Advertisers and search engine optimization campaigns are focused on getting the most bang for the buck. To organize your effort, you need to know which search engines have the biggest pieces of the traffic pie.

Subjective Numbers

Ask anyone in the Internet game and they will definitively tell you which search engine is the best. Of course, this often correlates to the actual search engine they use. I once had a person present me with a long winded, yet passionate, diatribe about why AllTheWeb.com was better than Google, MSN and…Yahoo! If I only had a brain, I would surely see that AllTheWeb.com would become the dominant search engine. This I was told with great conviction and more than a few people nodded their heads around us.

Since I was in a particularly bad mood that evening, I hipped the person into the fact that Yahoo provides all the search results on AllTheWeb.com! I even had to pull the site up and show my "teacher" the truth of the matter.
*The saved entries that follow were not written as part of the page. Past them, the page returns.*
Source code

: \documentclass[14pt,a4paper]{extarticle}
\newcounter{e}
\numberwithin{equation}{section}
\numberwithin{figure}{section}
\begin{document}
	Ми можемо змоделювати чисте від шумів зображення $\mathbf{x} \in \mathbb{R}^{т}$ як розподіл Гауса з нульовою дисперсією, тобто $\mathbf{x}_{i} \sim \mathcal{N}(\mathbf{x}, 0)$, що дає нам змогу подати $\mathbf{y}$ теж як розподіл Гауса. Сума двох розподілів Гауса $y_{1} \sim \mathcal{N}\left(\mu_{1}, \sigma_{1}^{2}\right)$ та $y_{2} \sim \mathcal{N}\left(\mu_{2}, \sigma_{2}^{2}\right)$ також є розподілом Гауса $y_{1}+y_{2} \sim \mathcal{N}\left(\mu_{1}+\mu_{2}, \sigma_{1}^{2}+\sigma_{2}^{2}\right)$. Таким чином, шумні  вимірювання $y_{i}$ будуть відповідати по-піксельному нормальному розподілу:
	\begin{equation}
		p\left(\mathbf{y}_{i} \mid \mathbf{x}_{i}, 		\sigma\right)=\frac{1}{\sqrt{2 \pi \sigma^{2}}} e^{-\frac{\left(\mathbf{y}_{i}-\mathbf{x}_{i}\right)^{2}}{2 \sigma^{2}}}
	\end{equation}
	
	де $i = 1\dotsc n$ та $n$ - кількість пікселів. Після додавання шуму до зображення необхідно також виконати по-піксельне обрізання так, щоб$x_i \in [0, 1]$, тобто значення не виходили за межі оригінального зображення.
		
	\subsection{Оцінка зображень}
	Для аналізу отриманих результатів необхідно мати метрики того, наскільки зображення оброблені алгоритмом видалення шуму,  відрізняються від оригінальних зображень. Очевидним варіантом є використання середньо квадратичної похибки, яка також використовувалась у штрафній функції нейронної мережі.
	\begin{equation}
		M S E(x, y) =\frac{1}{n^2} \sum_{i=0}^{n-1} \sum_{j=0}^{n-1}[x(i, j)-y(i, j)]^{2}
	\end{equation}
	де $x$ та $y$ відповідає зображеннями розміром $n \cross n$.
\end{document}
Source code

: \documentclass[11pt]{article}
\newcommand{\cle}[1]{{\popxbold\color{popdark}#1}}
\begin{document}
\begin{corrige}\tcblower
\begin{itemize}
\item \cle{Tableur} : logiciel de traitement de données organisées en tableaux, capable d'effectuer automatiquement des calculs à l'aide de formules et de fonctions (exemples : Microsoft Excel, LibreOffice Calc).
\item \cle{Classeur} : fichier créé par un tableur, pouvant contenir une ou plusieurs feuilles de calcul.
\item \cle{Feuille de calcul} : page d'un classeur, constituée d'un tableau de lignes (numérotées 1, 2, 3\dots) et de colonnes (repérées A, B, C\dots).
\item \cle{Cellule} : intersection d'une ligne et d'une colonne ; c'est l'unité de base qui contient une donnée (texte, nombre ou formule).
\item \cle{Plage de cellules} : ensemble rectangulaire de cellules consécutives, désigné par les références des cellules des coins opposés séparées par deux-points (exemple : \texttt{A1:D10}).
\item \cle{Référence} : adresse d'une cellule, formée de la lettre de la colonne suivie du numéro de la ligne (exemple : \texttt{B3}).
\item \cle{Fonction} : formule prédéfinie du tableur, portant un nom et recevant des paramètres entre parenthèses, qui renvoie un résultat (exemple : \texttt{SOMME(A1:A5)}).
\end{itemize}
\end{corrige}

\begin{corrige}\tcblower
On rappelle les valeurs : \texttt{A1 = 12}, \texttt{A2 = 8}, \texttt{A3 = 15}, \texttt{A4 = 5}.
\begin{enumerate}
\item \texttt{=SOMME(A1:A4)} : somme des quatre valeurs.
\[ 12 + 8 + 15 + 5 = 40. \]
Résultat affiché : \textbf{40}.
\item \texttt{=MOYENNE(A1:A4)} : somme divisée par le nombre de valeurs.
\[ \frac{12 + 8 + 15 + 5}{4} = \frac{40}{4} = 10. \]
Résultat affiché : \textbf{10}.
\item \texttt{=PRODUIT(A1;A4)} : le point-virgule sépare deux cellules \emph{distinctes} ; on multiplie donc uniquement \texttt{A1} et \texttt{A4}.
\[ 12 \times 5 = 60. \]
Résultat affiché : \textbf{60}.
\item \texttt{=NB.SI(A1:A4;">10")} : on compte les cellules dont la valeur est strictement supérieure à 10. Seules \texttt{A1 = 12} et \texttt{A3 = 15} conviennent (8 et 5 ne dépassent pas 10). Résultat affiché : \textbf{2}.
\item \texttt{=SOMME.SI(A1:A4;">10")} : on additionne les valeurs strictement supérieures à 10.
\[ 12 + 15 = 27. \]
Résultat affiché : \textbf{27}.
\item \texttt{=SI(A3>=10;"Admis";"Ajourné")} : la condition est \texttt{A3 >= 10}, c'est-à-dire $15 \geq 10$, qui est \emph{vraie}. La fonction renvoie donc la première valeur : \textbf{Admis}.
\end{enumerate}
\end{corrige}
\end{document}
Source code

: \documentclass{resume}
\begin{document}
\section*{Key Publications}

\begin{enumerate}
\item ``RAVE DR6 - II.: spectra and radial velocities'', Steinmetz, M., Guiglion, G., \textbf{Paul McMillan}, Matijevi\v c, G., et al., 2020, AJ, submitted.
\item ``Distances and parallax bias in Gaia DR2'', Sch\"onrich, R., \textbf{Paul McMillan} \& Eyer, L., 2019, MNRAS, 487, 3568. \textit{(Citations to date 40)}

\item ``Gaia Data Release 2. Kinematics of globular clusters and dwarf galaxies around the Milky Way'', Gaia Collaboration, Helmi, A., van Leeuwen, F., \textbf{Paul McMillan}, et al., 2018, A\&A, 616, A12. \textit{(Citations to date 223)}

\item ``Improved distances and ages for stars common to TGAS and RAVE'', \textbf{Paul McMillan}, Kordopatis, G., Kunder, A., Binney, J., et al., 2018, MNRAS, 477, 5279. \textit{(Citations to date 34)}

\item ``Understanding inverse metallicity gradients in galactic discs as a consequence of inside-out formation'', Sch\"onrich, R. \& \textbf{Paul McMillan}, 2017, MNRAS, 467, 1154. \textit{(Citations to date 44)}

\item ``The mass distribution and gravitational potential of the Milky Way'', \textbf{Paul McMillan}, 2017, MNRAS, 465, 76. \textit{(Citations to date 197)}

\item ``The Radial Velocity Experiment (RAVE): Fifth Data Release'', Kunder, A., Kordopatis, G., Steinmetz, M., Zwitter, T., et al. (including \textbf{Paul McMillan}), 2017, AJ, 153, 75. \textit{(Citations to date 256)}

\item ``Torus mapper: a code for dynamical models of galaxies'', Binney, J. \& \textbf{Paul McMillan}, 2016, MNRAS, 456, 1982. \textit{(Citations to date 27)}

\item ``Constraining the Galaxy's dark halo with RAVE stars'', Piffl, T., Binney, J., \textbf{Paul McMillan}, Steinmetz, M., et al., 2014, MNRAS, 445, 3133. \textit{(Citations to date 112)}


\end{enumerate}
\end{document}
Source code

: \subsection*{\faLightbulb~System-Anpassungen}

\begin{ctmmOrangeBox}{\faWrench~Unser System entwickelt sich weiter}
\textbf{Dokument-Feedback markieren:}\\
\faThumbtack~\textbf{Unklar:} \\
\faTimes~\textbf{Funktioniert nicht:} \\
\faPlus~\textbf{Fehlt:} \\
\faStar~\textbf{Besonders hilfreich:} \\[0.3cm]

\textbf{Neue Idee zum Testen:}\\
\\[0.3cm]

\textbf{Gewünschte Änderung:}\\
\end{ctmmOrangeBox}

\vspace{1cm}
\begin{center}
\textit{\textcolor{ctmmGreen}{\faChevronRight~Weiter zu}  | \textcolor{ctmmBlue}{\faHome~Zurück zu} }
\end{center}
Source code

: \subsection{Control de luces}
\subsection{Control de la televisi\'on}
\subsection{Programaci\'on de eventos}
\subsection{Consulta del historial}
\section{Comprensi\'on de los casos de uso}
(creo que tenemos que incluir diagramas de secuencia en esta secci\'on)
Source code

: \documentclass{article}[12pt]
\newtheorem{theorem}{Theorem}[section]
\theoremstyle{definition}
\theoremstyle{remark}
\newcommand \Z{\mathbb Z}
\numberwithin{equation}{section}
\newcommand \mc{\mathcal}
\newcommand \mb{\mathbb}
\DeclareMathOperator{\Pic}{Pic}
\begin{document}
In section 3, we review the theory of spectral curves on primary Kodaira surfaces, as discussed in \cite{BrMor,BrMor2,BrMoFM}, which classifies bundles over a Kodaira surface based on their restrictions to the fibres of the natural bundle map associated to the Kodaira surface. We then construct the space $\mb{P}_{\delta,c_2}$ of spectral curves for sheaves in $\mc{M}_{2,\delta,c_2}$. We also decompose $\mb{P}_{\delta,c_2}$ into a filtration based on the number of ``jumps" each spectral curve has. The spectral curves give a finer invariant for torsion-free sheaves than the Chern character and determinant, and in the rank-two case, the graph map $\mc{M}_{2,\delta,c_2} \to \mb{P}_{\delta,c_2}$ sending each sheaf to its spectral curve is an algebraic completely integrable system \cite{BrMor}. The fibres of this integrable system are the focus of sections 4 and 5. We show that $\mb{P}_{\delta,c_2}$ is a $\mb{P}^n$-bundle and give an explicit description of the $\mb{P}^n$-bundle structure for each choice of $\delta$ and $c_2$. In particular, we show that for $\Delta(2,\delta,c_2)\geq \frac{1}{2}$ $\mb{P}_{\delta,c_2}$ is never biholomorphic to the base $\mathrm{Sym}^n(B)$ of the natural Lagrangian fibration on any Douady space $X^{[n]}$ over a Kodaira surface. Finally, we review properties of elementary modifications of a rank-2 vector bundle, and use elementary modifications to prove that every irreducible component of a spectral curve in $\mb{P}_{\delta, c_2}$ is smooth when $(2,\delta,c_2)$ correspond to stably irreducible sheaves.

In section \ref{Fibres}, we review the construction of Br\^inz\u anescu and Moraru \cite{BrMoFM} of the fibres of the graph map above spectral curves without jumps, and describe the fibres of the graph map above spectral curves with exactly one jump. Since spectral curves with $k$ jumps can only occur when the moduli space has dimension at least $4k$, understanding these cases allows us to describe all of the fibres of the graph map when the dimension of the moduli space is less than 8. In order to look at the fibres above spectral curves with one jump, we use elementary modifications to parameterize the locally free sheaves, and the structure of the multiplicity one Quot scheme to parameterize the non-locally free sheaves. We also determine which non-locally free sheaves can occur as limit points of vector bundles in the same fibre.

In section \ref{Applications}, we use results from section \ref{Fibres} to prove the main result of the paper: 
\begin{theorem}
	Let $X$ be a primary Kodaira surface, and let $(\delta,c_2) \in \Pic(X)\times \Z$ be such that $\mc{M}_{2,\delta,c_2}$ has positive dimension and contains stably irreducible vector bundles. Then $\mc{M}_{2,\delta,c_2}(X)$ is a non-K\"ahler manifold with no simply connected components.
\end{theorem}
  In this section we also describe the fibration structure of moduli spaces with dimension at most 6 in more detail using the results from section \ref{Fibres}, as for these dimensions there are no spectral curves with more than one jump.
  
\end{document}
So much for making friends!

Many people fall in love with a particular search engine, which is fine. I do it myself. That doesn’t mean the search engine in question is the biggest, baddest or best! Subjective views are, well, subjective. Follow them in lieu of objective facts and you run the risk of making huge mistakes.

Objective Numbers

There are two types of results you can look at when calculating search engine traffic percentages. The first represents the total traffic covered by a search engine across all sites it provides results to. The second, which we cover here, refers to only the percentage of searches actually on the engine itself. For instance, Google provides results for AOL. In these figures, the AOL searches are NOT included in Google’s totals.

For the first half of 2005, the objective numbers were:

1. Google: 47 percent

2. Yahoo: 22 percent

3. MSN: 12 percent

4. AOL: 5 percent

5. Others: 14 percent

Short, sweet and to the point. Google is clearly eating the biggest piece of the pie. If Google buys AOL, it will grow even more. Conversely, if MSN buys AOL, it will move closer to Yahoo.

When it comes to your marketing, Google is clearly the beast you should focus on. It controls more traffic than Yahoo and MSN combined.